Saturday, April 08, 2006

Richard Inder: Time to wave the flag and stop transtasman flight

A disclosure - I really don't give a toss about Super 14 rugby.

I find the endless prognostication over the success of this franchise or the next boring in the extreme. I shudder as I watch One News weekend presenters Bernadine Oliver-Kerby (or does she now have a new name?) and Tony Veitch spar mindlessly over whether the "Canes" will do it again in the week ahead.

And, more to the point, I despair at most New Zealanders' enthusiasm for the competition. The very fact that Oliver-Kerby and Veitch can abbreviate the name of one of the leading franchises on national television is testimony only to the nation's gullibility and the brilliance of the series' creator, media tycoon Rupert Murdoch.

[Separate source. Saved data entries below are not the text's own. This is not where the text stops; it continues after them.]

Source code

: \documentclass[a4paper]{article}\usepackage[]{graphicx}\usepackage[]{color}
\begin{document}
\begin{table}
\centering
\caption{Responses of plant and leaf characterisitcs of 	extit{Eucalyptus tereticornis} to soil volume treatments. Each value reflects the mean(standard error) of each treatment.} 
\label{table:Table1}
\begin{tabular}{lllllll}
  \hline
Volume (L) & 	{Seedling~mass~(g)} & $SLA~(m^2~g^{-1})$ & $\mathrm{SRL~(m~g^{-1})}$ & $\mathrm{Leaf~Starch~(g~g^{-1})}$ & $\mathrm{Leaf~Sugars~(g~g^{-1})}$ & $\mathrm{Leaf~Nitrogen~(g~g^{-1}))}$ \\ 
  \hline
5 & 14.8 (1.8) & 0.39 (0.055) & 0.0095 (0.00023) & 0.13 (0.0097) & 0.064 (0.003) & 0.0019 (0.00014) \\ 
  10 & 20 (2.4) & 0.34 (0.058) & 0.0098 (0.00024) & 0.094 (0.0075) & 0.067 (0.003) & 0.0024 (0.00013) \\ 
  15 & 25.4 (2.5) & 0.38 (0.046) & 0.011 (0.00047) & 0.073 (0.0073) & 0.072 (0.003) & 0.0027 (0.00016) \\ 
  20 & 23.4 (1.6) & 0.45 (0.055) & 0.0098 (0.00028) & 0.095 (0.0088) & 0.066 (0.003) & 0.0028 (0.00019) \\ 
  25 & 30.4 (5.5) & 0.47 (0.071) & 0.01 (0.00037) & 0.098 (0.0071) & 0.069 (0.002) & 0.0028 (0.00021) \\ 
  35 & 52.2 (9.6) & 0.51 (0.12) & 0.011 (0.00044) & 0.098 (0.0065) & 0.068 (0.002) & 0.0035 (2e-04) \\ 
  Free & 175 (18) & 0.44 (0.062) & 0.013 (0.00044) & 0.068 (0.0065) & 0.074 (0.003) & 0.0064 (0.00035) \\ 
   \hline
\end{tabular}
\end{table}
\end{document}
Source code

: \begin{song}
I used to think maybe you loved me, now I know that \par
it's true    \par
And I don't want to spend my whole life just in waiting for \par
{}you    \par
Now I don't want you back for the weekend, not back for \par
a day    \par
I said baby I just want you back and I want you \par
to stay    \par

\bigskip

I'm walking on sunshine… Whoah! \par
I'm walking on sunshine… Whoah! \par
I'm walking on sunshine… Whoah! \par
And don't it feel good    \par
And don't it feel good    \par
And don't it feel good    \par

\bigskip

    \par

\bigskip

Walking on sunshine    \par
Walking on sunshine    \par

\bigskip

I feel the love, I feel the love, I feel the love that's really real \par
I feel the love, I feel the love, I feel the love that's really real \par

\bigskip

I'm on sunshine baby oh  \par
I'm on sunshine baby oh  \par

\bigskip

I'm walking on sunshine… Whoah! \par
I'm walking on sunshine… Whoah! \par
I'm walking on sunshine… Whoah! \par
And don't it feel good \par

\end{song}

The way I feel for each and every team is the same as most feel for a packet of cornflakes, wine biscuits or a can of Coke.

The NPC and the All Blacks test matches are, however, another matter.

They (generally) pit our boys against theirs. I have stood up and joined the roar at Jade Stadium/Lancaster Park when Canterbury score because I identify with the region. I am a Mainlander and a New Zealander. I grew up breathing the same air as the players. They are my kin.

Still, New Zealanders' passion for the Super 14 franchise may have a silver lining. Even though most believe they are cheering the players, they are in fact largely cheering a board, a chief executive and a management team.

It is therefore, perhaps, not an empty hope that these sentiments can be harnessed for other New Zealand businesses.

Fletcher Building's signal this week that it is looking to shift its headquarters to Australia illustrates just how great the need is.

At the risk of repeating a well-traversed argument, $4.1 billion Fletcher Building is the country's third-largest listed company. The building products giant underwrites a substantial portion of the infrastructure necessary for a healthy and robust capital market.

Its move would be likely to drive the bulk of trading in its shares offshore, adding to the damage wrought on the capital market by losses and takeovers such as Ports of Auckland, NGC, Powerco and Carter Holt Harvey.

The planned takeovers (and let's not beat around the bush, these are takeovers) of Contact Energy and Waste Management by Australia's Origin Energy and Transpacific Industries respectively continue a disturbing trend.

The simple facts of the matter are these: New Zealand companies are vulnerable because their Aussie rivals enjoy much lower financing costs. This is because financial markets across the ditch are awash with capital, thanks to the country's compulsory superannuation scheme.

The offer of a wodge of cash is hard to resist. Indeed, Fletcher Building chief executive Ralph Waters' soft-pedalling of his potential move this week should not invite complacency.

Unless we reverse our savings record, the pressure on Fletcher Building and others will only mount. If local markets do not have the capital to fund growth or give companies like Fletcher Building the sharemarket rating they deserve, then they will have to look further afield.

There is little in the short term at least that will correct the deficit. So, the time has come to run up the flag, to pipe God Defend New Zealand through our workplaces, to invoke Gallipoli, the lovely Sarah Ulmer, Ernest Rutherford, Kiri Te Kanawa and Ed Hillary.

As NZX boss Mark Weldon notes today, ownership matters. We should strive - as much as we can afford - to hold on to our New Zealand-owned and listed companies until a stonking great offer beyond all doubt is put on the table.

Transpacific may be offering a good price for Waste Management. To tell the truth, I do not really know, but I know it is at the least debatable.

Waste Management is a New Zealand success story. During the past five years, its shares have more than doubled. As Transpacific boss Terry Peabody noted this week, it may have a bright future as part of a large Australasian waste disposal company. But I am yet to be convinced it does not have a robust future as an independent entity.

Contact Energy is a much less difficult choice. Even though its shares are trading at around the $8.05 to $8.20 implied by Origin's takeover proposal, professional investor distaste for the plan should be enough to derail it.

Although both have plans to retain an NZX listing, the bulk of their share trading will be done overseas. Key strategic decisions will be made from an Australian perspective.

The NZX and the country need these companies to remain predominantly New Zealand-owned and listed. If they go, we are further along the road to the state deftly described by Brook Asset Management principal Paul Glass - an economy where innovative companies struggle to raise capital and our children have to go abroad to get the challenging jobs and opportunities we now enjoy.

Even if the profits are not as good, they will still be our profits.

And they, with the rest of the companies listed here, may be enough to carry us while we make the structural changes needed to put our savings and investment regime back on track - the introduction of a more sensible tax regime, the ditching of barmy redistribution schemes such as Working for Families and, yes, the introduction of a compulsory savings scheme.